- TRY IT
Set down the data again word for word. Skip any pictures.

:::

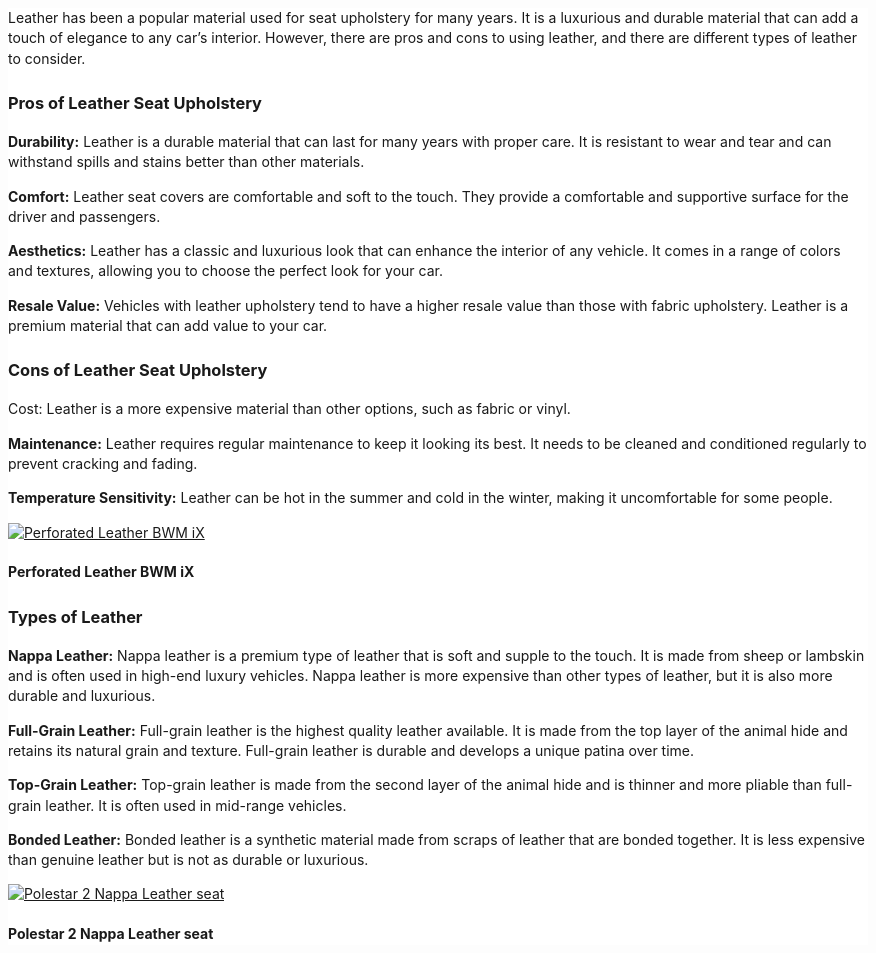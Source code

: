 Leather has been a popular material used for seat upholstery for many years. It is a luxurious and durable material that can add a touch of elegance to any car’s interior. However, there are pros and cons to using leather, and there are different types of leather to consider.

### Pros of Leather Seat Upholstery

**Durability:** Leather is a durable material that can last for many years with proper care. It is resistant to wear and tear and can withstand spills and stains better than other materials.

**Comfort:** Leather seat covers are comfortable and soft to the touch. They provide a comfortable and supportive surface for the driver and passengers.

**Aesthetics:** Leather has a classic and luxurious look that can enhance the interior of any vehicle. It comes in a range of colors and textures, allowing you to choose the perfect look for your car.

**Resale Value:** Vehicles with leather upholstery tend to have a higher resale value than those with fabric upholstery. Leather is a premium material that can add value to your car.

### Cons of Leather Seat Upholstery

Cost: Leather is a more expensive material than other options, such as fabric or vinyl.

**Maintenance:** Leather requires regular maintenance to keep it looking its best. It needs to be cleaned and conditioned regularly to prevent cracking and fading.

**Temperature Sensitivity:** Leather can be hot in the summer and cold in the winter, making it uncomfortable for some people.

<figur>
    <a href="https://media.evkx.net/multimedia/technology/seats/materials/bmwperforatedleather.jpg">
    <img src="https://media.evkx.net/multimedia/technology/seats/materials/bmwperforatedleather_st.jpg" alt="Perforated Leather BWM iX" title="Perforated Leather BWM iX">
    </a>
    <figcaption><h4>Perforated Leather BWM iX</h4></figcaption>
</figur>

### Types of Leather

**Nappa Leather:** Nappa leather is a premium type of leather that is soft and supple to the touch. It is made from sheep or lambskin and is often used in high-end luxury vehicles. Nappa leather is more expensive than other types of leather, but it is also more durable and luxurious.

**Full-Grain Leather:** Full-grain leather is the highest quality leather available. It is made from the top layer of the animal hide and retains its natural grain and texture. Full-grain leather is durable and develops a unique patina over time.

**Top-Grain Leather:** Top-grain leather is made from the second layer of the animal hide and is thinner and more pliable than full-grain leather. It is often used in mid-range vehicles.

**Bonded Leather:** Bonded leather is a synthetic material made from scraps of leather that are bonded together. It is less expensive than genuine leather but is not as durable or luxurious.

<figur>
    <a href="https://media.evkx.net/multimedia/technology/seats/materials/polestarnappa_1.jpg">
    <img src="https://media.evkx.net/multimedia/technology/seats/materials/polestarnappa_1_st.jpg" alt="Polestar 2 Nappa Leather seat" title="Polestar 2 Nappa Leather seat">
    </a>
    <figcaption><h4>Polestar 2 Nappa Leather seat</h4></figcaption>
</figur>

:::

- ANSWER BELOW
Source code

: Leather has been a popular material used for seat upholstery for many years. It is a luxurious and durable material that can add a touch of elegance to any car’s interior. However, there are pros and cons to using leather, and there are different types of leather to consider.

### Pros of Leather Seat Upholstery

**Durability:** Leather is a durable material that can last for many years with proper care. It is resistant to wear and tear and can withstand spills and stains better than other materials.

**Comfort:** Leather seat covers are comfortable and soft to the touch. They provide a comfortable and supportive surface for the driver and passengers.

**Aesthetics:** Leather has a classic and luxurious look that can enhance the interior of any vehicle. It comes in a range of colors and textures, allowing you to choose the perfect look for your car.

**Resale Value:** Vehicles with leather upholstery tend to have a higher resale value than those with fabric upholstery. Leather is a premium material that can add value to your car.

### Cons of Leather Seat Upholstery

Cost: Leather is a more expensive material than other options, such as fabric or vinyl.

**Maintenance:** Leather requires regular maintenance to keep it looking its best. It needs to be cleaned and conditioned regularly to prevent cracking and fading.

**Temperature Sensitivity:** Leather can be hot in the summer and cold in the winter, making it uncomfortable for some people.

<figur>
    <a href="https://media.evkx.net/multimedia/technology/seats/materials/bmwperforatedleather.jpg">
    <img src="https://media.evkx.net/multimedia/technology/seats/materials/bmwperforatedleather_st.jpg" alt="Perforated Leather BWM iX" title="Perforated Leather BWM iX">
    </a>
    <figcaption><h4>Perforated Leather BWM iX</h4></figcaption>
</figur>

### Types of Leather

**Nappa Leather:** Nappa leather is a premium type of leather that is soft and supple to the touch. It is made from sheep or lambskin and is often used in high-end luxury vehicles. Nappa leather is more expensive than other types of leather, but it is also more durable and luxurious.

**Full-Grain Leather:** Full-grain leather is the highest quality leather available. It is made from the top layer of the animal hide and retains its natural grain and texture. Full-grain leather is durable and develops a unique patina over time.

**Top-Grain Leather:** Top-grain leather is made from the second layer of the animal hide and is thinner and more pliable than full-grain leather. It is often used in mid-range vehicles.

**Bonded Leather:** Bonded leather is a synthetic material made from scraps of leather that are bonded together. It is less expensive than genuine leather but is not as durable or luxurious.

<figur>
    <a href="https://media.evkx.net/multimedia/technology/seats/materials/polestarnappa_1.jpg">
    <img src="https://media.evkx.net/multimedia/technology/seats/materials/polestarnappa_1_st.jpg" alt="Polestar 2 Nappa Leather seat" title="Polestar 2 Nappa Leather seat">
    </a>
    <figcaption><h4>Polestar 2 Nappa Leather seat</h4></figcaption>
</figur>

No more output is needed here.